* [YOUR GOAL]: Count the lines containing "production" in the entries underneath, and state that count without anything else.

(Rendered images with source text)

┌──

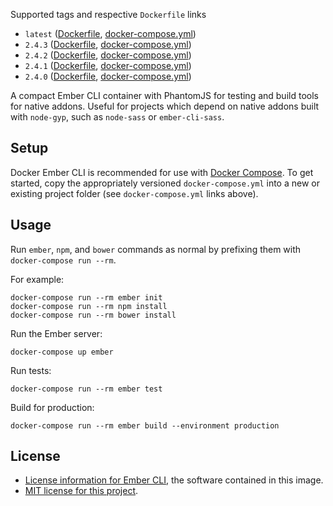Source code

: Supported tags and respective `Dockerfile` links

* `latest` ([Dockerfile](https://github.com/randallmorey/docker-ember-cli/blob/master/Dockerfile), [docker-compose.yml](https://github.com/randallmorey/docker-ember-cli/blob/master/docker-compose.yml))
* `2.4.3` ([Dockerfile](https://github.com/randallmorey/docker-ember-cli/blob/2.4.3/Dockerfile), [docker-compose.yml](https://github.com/randallmorey/docker-ember-cli/blob/2.4.3/docker-compose.yml))
* `2.4.2` ([Dockerfile](https://github.com/randallmorey/docker-ember-cli/blob/2.4.2/Dockerfile), [docker-compose.yml](https://github.com/randallmorey/docker-ember-cli/blob/2.4.2/docker-compose.yml))
* `2.4.1` ([Dockerfile](https://github.com/randallmorey/docker-ember-cli/blob/2.4.1/Dockerfile), [docker-compose.yml](https://github.com/randallmorey/docker-ember-cli/blob/2.4.1/docker-compose.yml))
* `2.4.0` ([Dockerfile](https://github.com/randallmorey/docker-ember-cli/blob/2.4.0/Dockerfile), [docker-compose.yml](https://github.com/randallmorey/docker-ember-cli/blob/2.4.0/docker-compose.yml))

A compact Ember CLI container with PhantomJS for testing and build tools for
native addons.  Useful for projects which depend on native addons built with
`node-gyp`, such as `node-sass` or `ember-cli-sass`.


## Setup

Docker Ember CLI is recommended for use with
[Docker Compose](https://docs.docker.com/compose/).
To get started, copy the appropriately versioned `docker-compose.yml` into a
new or existing project folder (see `docker-compose.yml` links above).


## Usage

Run `ember`, `npm`, and `bower` commands as normal by prefixing them
with `docker-compose run --rm`.

For example:
```
docker-compose run --rm ember init
docker-compose run --rm npm install
docker-compose run --rm bower install
```

Run the Ember server:
```
docker-compose up ember
```

Run tests:
```
docker-compose run --rm ember test
```

Build for production:
```
docker-compose run --rm ember build --environment production
```


## License

* [License information for Ember CLI](https://github.com/ember-cli/ember-cli/blob/master/LICENSE.md), the software contained in this image.
* [MIT license for this project](https://github.com/randallmorey/docker-ember-cli/blob/master/LICENSE.md).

└──

* [EXERCISE RESPONSE]: 2